[Data records]
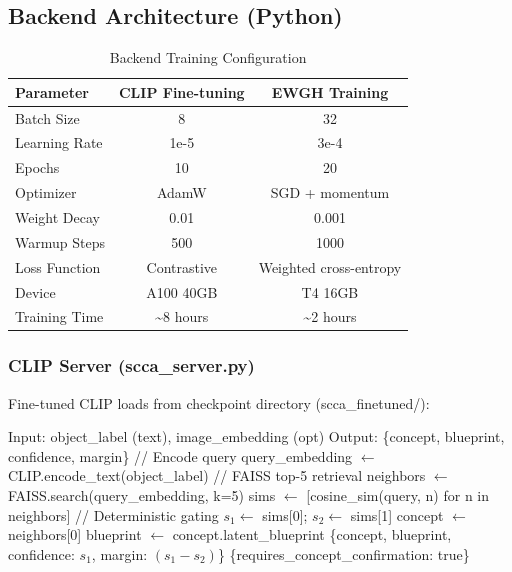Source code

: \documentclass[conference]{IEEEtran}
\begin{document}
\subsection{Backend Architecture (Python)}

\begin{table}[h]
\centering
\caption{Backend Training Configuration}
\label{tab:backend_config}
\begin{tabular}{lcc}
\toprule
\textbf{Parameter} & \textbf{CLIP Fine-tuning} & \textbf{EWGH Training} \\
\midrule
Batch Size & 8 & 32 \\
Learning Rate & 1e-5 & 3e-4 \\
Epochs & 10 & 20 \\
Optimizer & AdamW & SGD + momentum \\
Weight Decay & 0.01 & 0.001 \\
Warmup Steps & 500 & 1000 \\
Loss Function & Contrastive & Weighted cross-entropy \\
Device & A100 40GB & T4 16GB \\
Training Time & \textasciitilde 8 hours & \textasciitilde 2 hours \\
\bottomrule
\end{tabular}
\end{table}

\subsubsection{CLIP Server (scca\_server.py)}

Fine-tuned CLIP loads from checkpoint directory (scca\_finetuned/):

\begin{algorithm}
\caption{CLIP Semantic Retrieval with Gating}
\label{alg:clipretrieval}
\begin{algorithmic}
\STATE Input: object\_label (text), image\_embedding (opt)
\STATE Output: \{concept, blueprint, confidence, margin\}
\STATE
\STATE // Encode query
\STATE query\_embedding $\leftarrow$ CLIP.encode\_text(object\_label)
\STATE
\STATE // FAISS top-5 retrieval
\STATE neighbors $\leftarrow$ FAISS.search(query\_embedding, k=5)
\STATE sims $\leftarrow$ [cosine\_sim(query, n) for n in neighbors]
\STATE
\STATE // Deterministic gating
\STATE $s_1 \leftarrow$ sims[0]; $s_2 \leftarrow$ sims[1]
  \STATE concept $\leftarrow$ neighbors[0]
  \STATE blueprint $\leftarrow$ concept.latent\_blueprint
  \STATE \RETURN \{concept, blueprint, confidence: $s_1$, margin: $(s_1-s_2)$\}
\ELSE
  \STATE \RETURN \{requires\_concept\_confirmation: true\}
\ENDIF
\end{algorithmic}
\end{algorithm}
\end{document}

What you need to do
Which lines above include the string "begin"? Show them.

Answer section
\begin{document}
\begin{table}[h]
\begin{tabular}{lcc}
\begin{algorithm}
\begin{algorithmic}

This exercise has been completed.